Map of Bald Eagle sightings reported to eBird, Year Round, All Years

And it’s not for lack of trying, I religiously look at the eBird for Bald Eagle sightings in my area, within a reasonable driving distance.  The Richmond area isn’t itself a Bald Eagle hotspot, but they’re around and get reported somewhat regularly, and yet…

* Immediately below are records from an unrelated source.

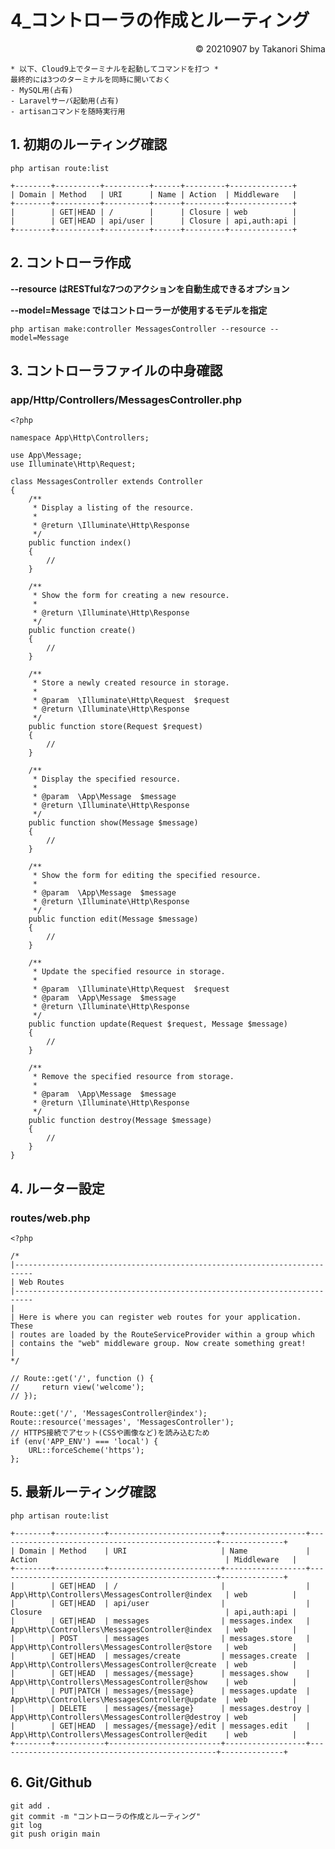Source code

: # 4_コントローラの作成とルーティング

<p style='text-align: right;'> &copy; 20210907 by Takanori Shima </p>

```
* 以下、Cloud9上でターミナルを起動してコマンドを打つ *
最終的には3つのターミナルを同時に開いておく
- MySQL用(占有)
- Laravelサーバ起動用(占有)
- artisanコマンドを随時実行用
```

## 1. 初期のルーティング確認

```
php artisan route:list

+--------+----------+----------+------+---------+--------------+
| Domain | Method   | URI      | Name | Action  | Middleware   |
+--------+----------+----------+------+---------+--------------+
|        | GET|HEAD | /        |      | Closure | web          |
|        | GET|HEAD | api/user |      | Closure | api,auth:api |
+--------+----------+----------+------+---------+--------------+
```

## 2. コントローラ作成
**--resource はRESTfulな7つのアクションを自動生成できるオプション**

**--model=Message ではコントローラーが使用するモデルを指定**

```
php artisan make:controller MessagesController --resource --model=Message
```

## 3. コントローラファイルの中身確認
### app/Http/Controllers/MessagesController.php

    <?php
    
    namespace App\Http\Controllers;
    
    use App\Message;
    use Illuminate\Http\Request;
    
    class MessagesController extends Controller
    {
        /**
         * Display a listing of the resource.
         *
         * @return \Illuminate\Http\Response
         */
        public function index()
        {
            //
        }
    
        /**
         * Show the form for creating a new resource.
         *
         * @return \Illuminate\Http\Response
         */
        public function create()
        {
            //
        }
    
        /**
         * Store a newly created resource in storage.
         *
         * @param  \Illuminate\Http\Request  $request
         * @return \Illuminate\Http\Response
         */
        public function store(Request $request)
        {
            //
        }
    
        /**
         * Display the specified resource.
         *
         * @param  \App\Message  $message
         * @return \Illuminate\Http\Response
         */
        public function show(Message $message)
        {
            //
        }
    
        /**
         * Show the form for editing the specified resource.
         *
         * @param  \App\Message  $message
         * @return \Illuminate\Http\Response
         */
        public function edit(Message $message)
        {
            //
        }
    
        /**
         * Update the specified resource in storage.
         *
         * @param  \Illuminate\Http\Request  $request
         * @param  \App\Message  $message
         * @return \Illuminate\Http\Response
         */
        public function update(Request $request, Message $message)
        {
            //
        }
    
        /**
         * Remove the specified resource from storage.
         *
         * @param  \App\Message  $message
         * @return \Illuminate\Http\Response
         */
        public function destroy(Message $message)
        {
            //
        }
    }




## 4. ルーター設定
### routes/web.php


    <?php
    
    /*
    |--------------------------------------------------------------------------
    | Web Routes
    |--------------------------------------------------------------------------
    |
    | Here is where you can register web routes for your application. These
    | routes are loaded by the RouteServiceProvider within a group which
    | contains the "web" middleware group. Now create something great!
    |
    */
    
    // Route::get('/', function () {
    //     return view('welcome');
    // });
    
    Route::get('/', 'MessagesController@index');
    Route::resource('messages', 'MessagesController');
    // HTTPS接続でアセット(CSSや画像など)を読み込むため
    if (env('APP_ENV') === 'local') {
        URL::forceScheme('https');
    };


##  5. 最新ルーティング確認
```
php artisan route:list

+--------+-----------+-------------------------+------------------+-------------------------------------------------+--------------+
| Domain | Method    | URI                     | Name             | Action                                          | Middleware   |
+--------+-----------+-------------------------+------------------+-------------------------------------------------+--------------+
|        | GET|HEAD  | /                       |                  | App\Http\Controllers\MessagesController@index   | web          |
|        | GET|HEAD  | api/user                |                  | Closure                                         | api,auth:api |
|        | GET|HEAD  | messages                | messages.index   | App\Http\Controllers\MessagesController@index   | web          |
|        | POST      | messages                | messages.store   | App\Http\Controllers\MessagesController@store   | web          |
|        | GET|HEAD  | messages/create         | messages.create  | App\Http\Controllers\MessagesController@create  | web          |
|        | GET|HEAD  | messages/{message}      | messages.show    | App\Http\Controllers\MessagesController@show    | web          |
|        | PUT|PATCH | messages/{message}      | messages.update  | App\Http\Controllers\MessagesController@update  | web          |
|        | DELETE    | messages/{message}      | messages.destroy | App\Http\Controllers\MessagesController@destroy | web          |
|        | GET|HEAD  | messages/{message}/edit | messages.edit    | App\Http\Controllers\MessagesController@edit    | web          |
+--------+-----------+-------------------------+------------------+-------------------------------------------------+--------------+
```

## 6. Git/Github
```
git add .
git commit -m "コントローラの作成とルーティング"
git log
git push origin main
```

I have very strong feelings about Bald Eagles, most of them negative and involving a very creative string of swears.  Not because I haven’t seen one, oh no that’s perfectly fine I am so content with not seeing a Bald Eagle, yeah they aren’t that cool and so everyone has seen one but me yeah that doesn’t really matter it’s whatever.  It’s because they aren’t as cool as everyone makes them out to be, I could easily name birds that are easily 20-30% cooler than Bald Eagles and are also found in the United States.  With that, I bring you the Fourth of July edition of:

My Top Five Reasons Why Bald Eagles Aren’t All That and a Bag of Chips 

1) They don’t actually have an impressive call 

Bald Eagles do not sound as cool as movies or fictional television portrays them. In movies, they have an almost scary, murderous scream, a sound you’d hear in your worst nightmare being chased by velociraptors. The cold, hard reality is this is what Bald Eagles actually sound like. This is what The Entertainment Industry wants you to think Bald Eagles (and to be fair every other predatory bird) sounds like, a Red-tailed Hawk.  You know what bird actually sounds like a Red-tailed Hawk without needing a voice-over?  Blue Jays.  You know what bird sounds like a tweenage girl squealing at a One Direction concert?  Bald Eagles.  I personally enjoy the description of the Bald Eagle call in the Birds of North America entry which reads as:

    “Voice characterized by Bent  as “ridiculously weak and insignificant.” Described by Brewster “weak in volume and trivial in expression…it consists of seven or eight notes given rather quickly, but haltingly and with apparent difficulty, as if their author was choking or gasping for breath. It cannot fittingly be called a scream, but is rather a snickering laugh expressive of imbecile derision, rather than anything else. My notes render it thus— Ki-ki-ki-ki-ki-ki-ker .”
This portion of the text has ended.